Joseph: Speaking of freelance work, Luke, this is a topic that comes up for a lot of people who are working in their full-time jobs and they have a separate passion, so they squeeze it into their evenings and the weekends. I think the other thing you said in the article, which I thought was interesting, was that no number of side projects could compensate for the imbalance that you were feeling. What was the imbalance you were feeling, just trying to, I guess, balance both your day job and also your freelance work?

Luke: Precisely that. I think I identified the work that I was good at, and I identified the work that I cared about, but I haven’t figured out whether I could financially make that pay enough to just cover the bills. At the time, my wife and I had bought our first house, after renting for a number of years, so there was a mortgage consideration. I’d always been told you won’t get a mortgage on a freelance wage. If you’ve just started out, you need several years of books behind you.

It was kind of an issue of timing and just working out where we wanted to be when, so we made a bit of a plan together when we bought this house. I got the mortgage, and then it felt like, ‘Okay, now is the time to take this risk.’ We don’t have children yet, so it was just the right timing.

I think as well, I’d realized that I was becoming more and more unhappy. I think my wife would agree, and she was getting more frustrated that I was frustrated in my work. It was purely a fear-based thing that I just wasn’t sure if I would be able to cut it as a freelancer.

Joseph: This is a really interesting topic, Luke, because there’s a couple of things you’re mentioning here. First of all, I guess, making sure that your wife is onboard with the plans that you have, but also, you mentioned the income and trying to figure out whether or not you’d be able to generate enough income from your freelance work to make up for any sort of full-time income that you’re letting go of, which I know is something that comes up for a lot of people trying to decide when the right time is to make a move.

I know you mentioned the mortgage. Financially, this was a good time to do it. How did you know that this was the right time to make your move?

Luke: A couple of years ago, one of the magazines that I had worked on helped me win an award, which was a freelancer of the year award. That was while I was still in full-time employment. It got very little recognition at work. No one was interested, but to me, it was quite a big step that I was being recognized as a credible freelancer while I was still full-time. I was kind of living this jeweled life. I’m working very long hours.

That’s the other thing I should say. None of this recognition or the moderate success of the projects I’ve had came without enormous hard work. I was working late into the evenings, most nights and weekends. It was just unsustainable. It wasn’t really fair on my wife, and my health was probably deteriorating a little bit. All of these things were indicators that I was just really ready to take that leap.

The financial thing was interesting, because a client which I had, who I’ve worked with for several years, promised me a big piece of work the following year. That was probably maybe a third of the income that I needed from that year.

Having that in my back pocket as a safety net was another part of the puzzle that made me think, ‘This is worth the risk.’ Actually, if it all goes wrong, I can just go and get another agency job.
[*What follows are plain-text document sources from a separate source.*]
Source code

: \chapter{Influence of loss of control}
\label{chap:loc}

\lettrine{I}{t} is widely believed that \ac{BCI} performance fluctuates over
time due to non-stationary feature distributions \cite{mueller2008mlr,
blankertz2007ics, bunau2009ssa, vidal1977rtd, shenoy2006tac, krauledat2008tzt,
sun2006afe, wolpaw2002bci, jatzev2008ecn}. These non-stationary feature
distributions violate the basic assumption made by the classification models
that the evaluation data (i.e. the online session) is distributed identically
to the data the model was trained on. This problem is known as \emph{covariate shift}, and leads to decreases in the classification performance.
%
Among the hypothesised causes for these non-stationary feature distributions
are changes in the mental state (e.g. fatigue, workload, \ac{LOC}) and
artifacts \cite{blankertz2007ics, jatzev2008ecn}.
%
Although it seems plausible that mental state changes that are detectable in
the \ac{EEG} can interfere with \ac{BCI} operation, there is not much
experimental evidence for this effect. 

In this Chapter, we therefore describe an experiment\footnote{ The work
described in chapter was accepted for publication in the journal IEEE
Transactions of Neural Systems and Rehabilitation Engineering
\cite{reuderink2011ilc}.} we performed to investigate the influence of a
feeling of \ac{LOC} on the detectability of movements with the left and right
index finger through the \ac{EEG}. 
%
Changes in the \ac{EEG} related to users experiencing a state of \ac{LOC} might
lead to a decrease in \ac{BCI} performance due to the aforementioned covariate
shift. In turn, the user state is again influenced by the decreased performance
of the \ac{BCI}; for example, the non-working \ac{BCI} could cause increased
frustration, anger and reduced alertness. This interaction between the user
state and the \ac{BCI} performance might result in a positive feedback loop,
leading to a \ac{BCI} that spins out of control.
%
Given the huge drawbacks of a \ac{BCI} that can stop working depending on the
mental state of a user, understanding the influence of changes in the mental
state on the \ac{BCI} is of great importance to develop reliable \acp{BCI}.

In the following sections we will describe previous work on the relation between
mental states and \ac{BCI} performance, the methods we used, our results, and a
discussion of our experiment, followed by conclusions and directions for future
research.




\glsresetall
It’s not this or death. It’s just this or maybe a job that you don’t want to be in.

We talked about it long and hard for a number of months, and we made sure we’d save up, so there was a financial cushion. Actually, in an amazing turn of circumstance, the day that I think it was the actual, my last day at work, I got a phone call from the university in town where I got some really good connections through mentoring and speaking. They offered me part-time employment, two days a week.
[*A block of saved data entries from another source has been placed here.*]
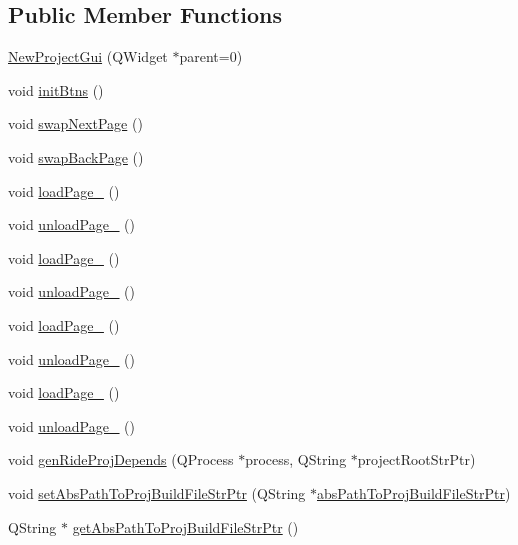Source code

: \subsection*{Public Member Functions}
\begin{DoxyCompactItemize}
\item 
\hyperlink{class_new_project_gui_a477f5d0a5d466be598b3bdf55d22b7f1}{New\-Project\-Gui} (Q\-Widget $\ast$parent=0)
\item 
void \hyperlink{class_new_project_gui_a5822d7472aff8da63b822e09afa481e1}{init\-Btns} ()
\item 
void \hyperlink{class_new_project_gui_ae56f35367fded2e1d303312cbc0549e1}{swap\-Next\-Page} ()
\item 
void \hyperlink{class_new_project_gui_ac04edf99653bbc5881e3cba6b385e967}{swap\-Back\-Page} ()
\item 
void \hyperlink{class_new_project_gui_a71cc5704a7e11e7344cf2cbb04f44097}{load\-Page\-\_} ()
\item 
void \hyperlink{class_new_project_gui_a09eaf9bcd77d5625a47b34113c87ac91}{unload\-Page\-\_} ()
\item 
void \hyperlink{class_new_project_gui_ac81882c81a3315a48634fa0f2a84f6a5}{load\-Page\-\_} ()
\item 
void \hyperlink{class_new_project_gui_a34be4c9396d11e877fab6da78edba5a8}{unload\-Page\-\_} ()
\item 
void \hyperlink{class_new_project_gui_afe4d4300c0272c14069daf81a6d2f47f}{load\-Page\-\_} ()
\item 
void \hyperlink{class_new_project_gui_a1ec5cfd09dfc43a0d4aac473cf215a04}{unload\-Page\-\_} ()
\item 
void \hyperlink{class_new_project_gui_a92027285ea0ec685ebef5b62afb4e4eb}{load\-Page\-\_} ()
\item 
void \hyperlink{class_new_project_gui_a251eaaea1f985069babb7a203de852db}{unload\-Page\-\_} ()
\item 
void \hyperlink{class_new_project_gui_a5dac69b4d7cd4a6d0beb033f5406825b}{gen\-Ride\-Proj\-Depends} (Q\-Process $\ast$process, Q\-String $\ast$project\-Root\-Str\-Ptr)
\item 
void \hyperlink{class_new_project_gui_ad50f7b147c3b3dc97ca92cc6c7b805f0}{set\-Abs\-Path\-To\-Proj\-Build\-File\-Str\-Ptr} (Q\-String $\ast$\hyperlink{class_new_project_gui_aa985b9da4028bea4f10e76d116955c4e}{abs\-Path\-To\-Proj\-Build\-File\-Str\-Ptr})
\item 
Q\-String $\ast$ \hyperlink{class_new_project_gui_a7a9884b9659412ddf26ec7b59fe2edb5}{get\-Abs\-Path\-To\-Proj\-Build\-File\-Str\-Ptr} ()

\end{DoxyCompactItemize}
I was very pleased to have that, because that became then the kind of financial safety net that allowed me to be a bit braver and why I took on my freelance, because I knew there was always going to be a moderate income coming in to cover the bills if nothing else.

Joseph: You jumped into the freelance world. You have the teaching setup, which is a nice financial cushion. What else did you spend your time doing that first year of your own business?

Luke: At the start of that year, I’d met with a friend called Dan Alcorn. He’s a really talented digital designer in Birmingham. He had this itch that he desperately wanted to scratch, which was to put on a big design festival for the city. That required a huge amount of both our time and energy that year to get things off the ground.

Although I left the agency world to go freelance and focus on my own work, I spent very little of it on my own work. I kind of split my time three ways between teaching, freelance, and design festival planning and preparation.

Actually, it was a huge relief and blessing at that time because it provided me with a huge deal of emotional support and focus and community that I think if I’d just gone from agency life to freelance cold turkey, if you like, I think I would have really missed, but it gave me a network of friends in the industry who I was meeting with regularly and a real focus, because there was a deadline. It was a huge design project, if you like, and it was all around people. It was ticking a lot of boxes for me.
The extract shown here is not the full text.